Web interaction is one of the hardest places to train grounded agents because pages are heterogeneous, dynamic, and full of UI noise. WebWorldData's core insight is to trade raw HTML for structured accessibility (A11y) trees and multi‑turn trajectories so models learn stateful UI dynamics at scale rather than brittle DOM string patterns.
What Sets It Apart
- Structured state representation: states are given as A11y trees (plus HTML/XML/Markdown variants), which normalizes layout and focusable elements and better aligns model inputs with what assistive tech and interaction policies need. This reduces surface-level noise compared with raw DOM snapshots.
- Trajectory-first format: samples are multi-turn (state, action, next_state) trajectories up to 30 steps with long contexts (reported up to ~30K tokens). That format directly trains world-model objectives (predict next-state given action) rather than single-step supervised labels.
- Collection diversity and scale: the dataset aggregates ~1.06M trajectories from hundreds of thousands of real URLs across domains (tech, e‑commerce, news, education, etc.), and includes both English and Chinese content—useful for multilingual agent training and robustness testing.
- Mixed provenance and filtering: data sources include randomized crawls, LLM-driven autonomous exploration, synthetic task generation, and open-source agent reformatting.
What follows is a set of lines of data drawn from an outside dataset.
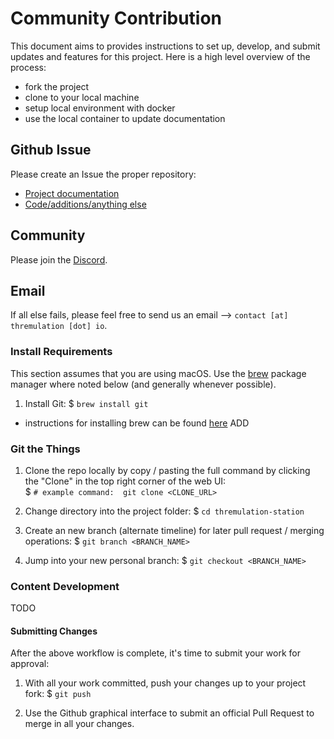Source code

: # Community Contribution

This document aims to provides instructions to set up, develop, and submit updates and
features for this project. Here is a high level overview of the process:

- fork the project
- clone to your local machine
- setup local environment with docker
- use the local container to update documentation

## Github Issue

Please create an Issue the proper repository:

* [Project documentation](https://github.com/thremulation-station/thremulation-docs/issues)
* [Code/additions/anything else](https://github.com/thremulation-station/thremulation-station/issues)

## Community

Please join the [Discord](https://discord.gg/fdNjAbHyHz).

## Email

If all else fails, please feel free to send us an email --> `contact [at] thremulation [dot] io`.

### Install Requirements

This section assumes that you are using macOS. Use the [brew](https://brew.sh/)
package manager where noted below (and generally whenever possible).  

1. Install Git: $ `brew install git`
  - instructions for installing brew can be found [here](https://brew.sh/)
ADD

### Git the Things

1. Clone the repo locally by copy / pasting the full command by clicking the "Clone" in the top right corner of the web UI:  
  $ `# example command:  git clone <CLONE_URL>`

2. Change directory into the project folder:
  $ `cd thremulation-station`

3. Create an new branch (alternate timeline) for later pull request / merging operations:
  $ `git branch <BRANCH_NAME>`

4. Jump into your new personal branch:
  $ `git checkout <BRANCH_NAME>`


### Content Development

TODO


#### Submitting Changes

After the above workflow is complete, it's time to submit your work for
approval:

1. With all your work committed, push your changes up to your project fork:
  $ `git push`

2. Use the Github graphical interface to submit an official Pull Request to
merge in all your changes.  
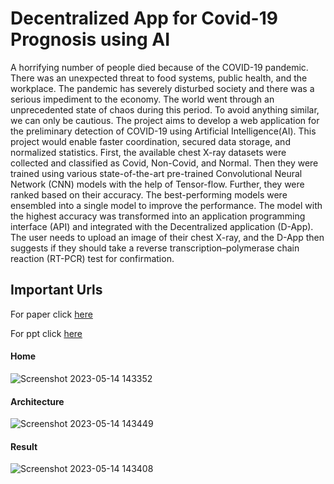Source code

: # Decentralized App for Covid-19 Prognosis using AI

A horrifying number of people died because of the COVID-19 pandemic. There was an unexpected threat to food systems, public health, and the workplace. The pandemic has severely disturbed society and there was a serious impediment to the economy. The world went through an unprecedented state of chaos during this period. To avoid anything similar, we can only be cautious. The project aims to develop a web application for the preliminary detection of COVID-19 using Artificial Intelligence(AI). This project would enable faster coordination, secured data storage, and normalized statistics. First, the available chest X-ray datasets were collected and classified as Covid, Non-Covid, and Normal. Then they were trained using various state-of-the-art pre-trained Convolutional Neural Network (CNN) models with the help of Tensor-flow. Further, they were ranked based on their accuracy. The best-performing models were ensembled into a single model to improve the performance. The model with the highest accuracy was transformed into an application programming interface (API) and integrated with the Decentralized application (D-App). The user needs to upload an image of their chest X-ray, and the D-App then suggests if they should take a reverse transcription–polymerase chain reaction (RT-PCR) test for confirmation.





## Important Urls

For paper click [here](https://drive.google.com/file/d/1w92gZhk7KcTYfnb1f-oRqrlwK2MXe_Fb/view)

For ppt click [here](https://docs.google.com/presentation/d/1Pu2Bnij4-sKXKBVg9EHTUFi8svzdMIETvIlEHd-M-GI/edit#slide=id.g124aef84240_0_23)

#### Home
![Screenshot 2023-05-14 143352](https://github.com/bhanuteja2001/Decentralized-App-for-Covid-19-Prognosis-using-AI/assets/44323155/9002e1bd-97b5-4971-b491-38e7109f6710)

#### Architecture
![Screenshot 2023-05-14 143449](https://github.com/bhanuteja2001/Decentralized-App-for-Covid-19-Prognosis-using-AI/assets/44323155/e8cc2668-4b40-4d0f-9936-2f92138975d1)

#### Result
![Screenshot 2023-05-14 143408](https://github.com/bhanuteja2001/Decentralized-App-for-Covid-19-Prognosis-using-AI/assets/44323155/dd0022c9-4568-41c1-b67a-261b39495714)



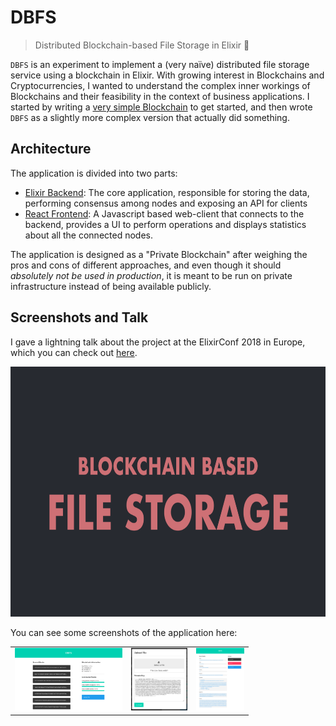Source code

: DBFS
====

> Distributed Blockchain-based File Storage in Elixir 📡

`DBFS` is an experiment to implement a (very naïve) distributed file storage service using a blockchain
in Elixir. With growing interest in Blockchains and Cryptocurrencies, I wanted to understand the complex
inner workings of Blockchains and their feasibility in the context of business applications. I started
by writing a [very simple Blockchain][blog-blockchain] to get started, and then wrote `DBFS` as a
slightly more complex version that actually did something.



## Architecture

The application is divided into two parts:

 - [Elixir Backend][dbfs]: The core application, responsible for storing the data, performing consensus
   among nodes and exposing an API for clients
 - [React Frontend][dbfs-web]: A Javascript based web-client that connects to the backend, provides a UI
   to perform operations and displays statistics about all the connected nodes.

The application is designed as a "Private Blockchain" after weighing the pros and cons of different
approaches, and even though it should _absolutely not be used in production_, it is meant to be run on
private infrastructure instead of being available publicly.



## Screenshots and Talk

I gave a lightning talk about the project at the ElixirConf 2018 in Europe, which you can check out
[here][talk-2018].

[<img src="./media/elixirconf-talk.png" height="400px" />][talk-2018]

You can see some screenshots of the application here:

<table>
<tr>
  <td><img src="./media/screenshot-1.png" height="100px" /></td>
  <td><img src="./media/screenshot-2.png" height="100px" /></td>
  <td><img src="./media/screenshot-3.png" height="100px" /></td>
</tr>
</table>



[dbfs]:             https://github.com/sheharyarn/dbfs
[dbfs-web]:         https://github.com/sheharyarn/dbfs-web
[blog-blockchain]:  https://sheharyar.me/blog/writing-blockchain-elixir/
[talk-2018]:        https://speakerdeck.com/sheharyar/dbfs-elixirconf-eu-2018-lightning-talk

[img-talk]:         ./media/elixirconf-talk.png
[img-shot-1]:       ./media/screenshot-1.png
[img-shot-2]:       ./media/screenshot-2.png
[img-shot-3]:       ./media/screenshot-3.png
Dual-stage filtering (rule-based + LLM URL/content scoring) reduces unsafe content but does not eliminate residual PII or non-deterministic page elements.
Who It's For and Trade-offs
Great fit if you want to pretrain or fine-tune models that need to predict UI state changes, simulate multi-step web tasks, or produce synthetic agent trajectories for downstream RL/IL. It’s also useful for research on world models and environment prediction for browser-based agents.
Look elsewhere if you need perfectly reproducible page snapshots (dynamic ads, A/B tests and client-side变化 mean some trajectories are inherently non-deterministic), strict PII-free corpora (residual PII may remain despite filtering), or very small, curated task suites for controlled benchmarking. Note the dataset is released under Apache‑2.0 and prioritizes breadth and realism over deterministic reproducibility.